Thriving with his Dyslexia
There were setbacks. Failing math, a typical hurdle for dyslexics, Patton was forced to repeat his plebe year, something he desperately wanted to avoid. This served two purposes: first to reinforce his feelings of inadequacy, and second to drive him to new heights of perseverance. It was at about this time that Patton began keeping a diary. He and his family had a habit of saving virtually every scrap of paper, every souvenir, and every trophy he ever acquired. The diary carried this a step further. When combined with volumes of his letters, pamphlets, poetry, and other communications, it has left historians with detailed indicators of the man. Even this was not without design on Patton’s part. The first diary carried a note from Patton that it would be important to a biographer some day. Prescience or arrogance? Perhaps both.
In his final year, Patton was named to West Point’s second highest rank, corporal adjutant. He was now in his element. In the class of 1909, Patton would graduate 46th out of 103 cadets. Upon graduation, he would marry Beatrice, the daughter of a Boston Brahmin and textile magnate, thereby validating his own aristocratic upbringing and instantly making him the wealthiest officer in the U.S. Army. Patton had survived into adulthood and, if he had not overcome his dyslexia, he had at least learned to thrive in his dyslexic world.
George Patton’s unique upbringing was the correct formula for bringing out the best in a dyslexic person. It provided the only way for him to become a historic figure of his stature. It would have been far more likely, given the extent of his disability, that Patton would become anonymous and marginal. Each person in George’s life played a vital role in his development, and the absence of any one of them could have left him unfavorably equipped for any meaningful career in a society that misunderstood his condition. Each of them, no matter how eccentric, outrageous, perfect, or flawed, provided a learning environment tailored for the combination of brilliance and disability that was George Patton.

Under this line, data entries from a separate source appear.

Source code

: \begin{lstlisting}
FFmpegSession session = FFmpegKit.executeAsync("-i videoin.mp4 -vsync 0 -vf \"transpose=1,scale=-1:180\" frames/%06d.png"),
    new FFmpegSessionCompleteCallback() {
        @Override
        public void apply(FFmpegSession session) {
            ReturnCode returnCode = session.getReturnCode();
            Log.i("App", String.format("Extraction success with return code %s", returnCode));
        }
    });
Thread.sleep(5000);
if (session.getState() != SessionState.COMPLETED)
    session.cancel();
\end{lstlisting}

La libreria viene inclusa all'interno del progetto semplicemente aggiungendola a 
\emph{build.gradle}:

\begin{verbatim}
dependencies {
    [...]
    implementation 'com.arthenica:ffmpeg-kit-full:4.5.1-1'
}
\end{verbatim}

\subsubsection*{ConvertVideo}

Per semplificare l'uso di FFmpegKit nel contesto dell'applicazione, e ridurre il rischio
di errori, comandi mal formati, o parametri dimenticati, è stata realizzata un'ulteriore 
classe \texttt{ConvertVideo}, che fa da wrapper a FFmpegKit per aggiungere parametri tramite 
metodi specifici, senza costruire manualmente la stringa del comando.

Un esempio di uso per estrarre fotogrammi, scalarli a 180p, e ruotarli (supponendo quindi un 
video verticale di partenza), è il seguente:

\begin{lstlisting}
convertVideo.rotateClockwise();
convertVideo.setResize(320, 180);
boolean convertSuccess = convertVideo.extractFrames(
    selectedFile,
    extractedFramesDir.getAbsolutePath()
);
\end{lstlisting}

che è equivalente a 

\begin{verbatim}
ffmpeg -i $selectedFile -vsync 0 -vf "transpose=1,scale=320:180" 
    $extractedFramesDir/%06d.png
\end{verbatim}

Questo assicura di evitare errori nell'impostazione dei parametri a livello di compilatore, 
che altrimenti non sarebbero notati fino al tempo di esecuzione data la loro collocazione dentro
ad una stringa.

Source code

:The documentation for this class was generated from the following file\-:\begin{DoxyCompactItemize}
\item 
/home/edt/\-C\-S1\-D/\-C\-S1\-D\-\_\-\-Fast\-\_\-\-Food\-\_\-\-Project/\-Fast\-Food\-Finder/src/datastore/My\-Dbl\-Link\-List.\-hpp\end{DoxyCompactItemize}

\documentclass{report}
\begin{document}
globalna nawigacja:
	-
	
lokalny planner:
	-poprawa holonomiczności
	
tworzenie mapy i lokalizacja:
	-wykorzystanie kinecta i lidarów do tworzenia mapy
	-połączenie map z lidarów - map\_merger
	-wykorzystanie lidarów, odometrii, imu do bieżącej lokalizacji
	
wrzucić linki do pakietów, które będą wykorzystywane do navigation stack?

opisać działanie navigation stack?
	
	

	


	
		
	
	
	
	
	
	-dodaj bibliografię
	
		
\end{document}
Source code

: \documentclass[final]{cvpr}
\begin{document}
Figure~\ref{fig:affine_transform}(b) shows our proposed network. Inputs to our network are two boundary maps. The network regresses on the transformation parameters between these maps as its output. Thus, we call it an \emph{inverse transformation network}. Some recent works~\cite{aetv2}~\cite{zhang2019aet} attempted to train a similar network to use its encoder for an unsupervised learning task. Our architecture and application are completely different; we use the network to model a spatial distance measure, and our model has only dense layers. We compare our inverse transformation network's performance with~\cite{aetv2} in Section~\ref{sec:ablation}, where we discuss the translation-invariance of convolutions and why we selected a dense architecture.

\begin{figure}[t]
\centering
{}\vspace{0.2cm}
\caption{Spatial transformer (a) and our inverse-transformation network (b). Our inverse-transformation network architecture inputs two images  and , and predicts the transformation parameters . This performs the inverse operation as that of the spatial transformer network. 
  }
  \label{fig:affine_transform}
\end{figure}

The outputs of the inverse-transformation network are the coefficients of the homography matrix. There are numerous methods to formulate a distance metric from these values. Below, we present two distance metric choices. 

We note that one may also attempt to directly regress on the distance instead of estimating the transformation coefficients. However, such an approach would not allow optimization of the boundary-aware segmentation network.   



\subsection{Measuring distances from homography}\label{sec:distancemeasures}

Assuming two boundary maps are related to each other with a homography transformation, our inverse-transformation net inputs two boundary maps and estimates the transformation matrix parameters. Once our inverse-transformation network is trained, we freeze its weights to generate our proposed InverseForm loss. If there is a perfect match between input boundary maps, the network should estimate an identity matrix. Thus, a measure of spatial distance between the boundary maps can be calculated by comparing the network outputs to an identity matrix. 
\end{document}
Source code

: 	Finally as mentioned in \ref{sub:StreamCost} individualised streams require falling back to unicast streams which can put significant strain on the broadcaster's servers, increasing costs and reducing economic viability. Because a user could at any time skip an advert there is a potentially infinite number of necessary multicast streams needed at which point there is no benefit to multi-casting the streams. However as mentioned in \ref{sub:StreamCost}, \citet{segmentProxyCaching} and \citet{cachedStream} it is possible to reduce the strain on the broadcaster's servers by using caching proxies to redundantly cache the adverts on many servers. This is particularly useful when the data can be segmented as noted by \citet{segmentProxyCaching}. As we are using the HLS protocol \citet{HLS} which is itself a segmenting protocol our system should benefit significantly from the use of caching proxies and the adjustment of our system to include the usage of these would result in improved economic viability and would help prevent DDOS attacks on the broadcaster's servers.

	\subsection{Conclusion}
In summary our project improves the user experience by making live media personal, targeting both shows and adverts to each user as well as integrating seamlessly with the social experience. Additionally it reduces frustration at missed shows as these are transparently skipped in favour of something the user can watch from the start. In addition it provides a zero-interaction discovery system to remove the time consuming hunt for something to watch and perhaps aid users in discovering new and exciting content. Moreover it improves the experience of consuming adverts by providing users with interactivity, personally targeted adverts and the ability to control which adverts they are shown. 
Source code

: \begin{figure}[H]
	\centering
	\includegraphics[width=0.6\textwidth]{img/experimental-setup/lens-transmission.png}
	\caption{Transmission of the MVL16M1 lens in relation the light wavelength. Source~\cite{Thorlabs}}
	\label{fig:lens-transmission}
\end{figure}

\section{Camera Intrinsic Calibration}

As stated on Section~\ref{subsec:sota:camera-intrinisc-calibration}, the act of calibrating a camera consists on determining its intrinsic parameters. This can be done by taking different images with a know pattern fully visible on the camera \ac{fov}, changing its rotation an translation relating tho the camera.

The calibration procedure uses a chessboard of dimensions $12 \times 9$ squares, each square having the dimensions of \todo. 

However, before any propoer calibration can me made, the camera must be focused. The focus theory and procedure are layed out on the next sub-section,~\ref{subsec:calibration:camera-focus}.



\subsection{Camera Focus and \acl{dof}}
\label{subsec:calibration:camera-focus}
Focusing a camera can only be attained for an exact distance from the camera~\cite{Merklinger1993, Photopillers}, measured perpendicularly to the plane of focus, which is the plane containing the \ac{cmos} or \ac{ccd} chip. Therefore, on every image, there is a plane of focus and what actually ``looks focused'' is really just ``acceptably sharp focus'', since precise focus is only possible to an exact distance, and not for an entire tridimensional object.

This is a fascinating article which may help to explain how brilliant Gen. Patton could be in planning strategies and knowing how to execute them, through his grasp of military affairs and history going back to what his family told him, to his neverending struggle with problematic traits that he constantly had to work to overcome, sometimes failing and producing drastic results. I read Blumenson’s book years ago (still have it), but combined with D’Este’s more recent work this article helps to explain how such a talented, complex person could be privately tortured by what is now seen as a disabilty. Thank you for posting this, I thoroughly enjoyed reading it. Patton is to be respected, dispite his shortcomings, for working to overcome his problems and becoming one the best generals this country was very fortunate to have when needed.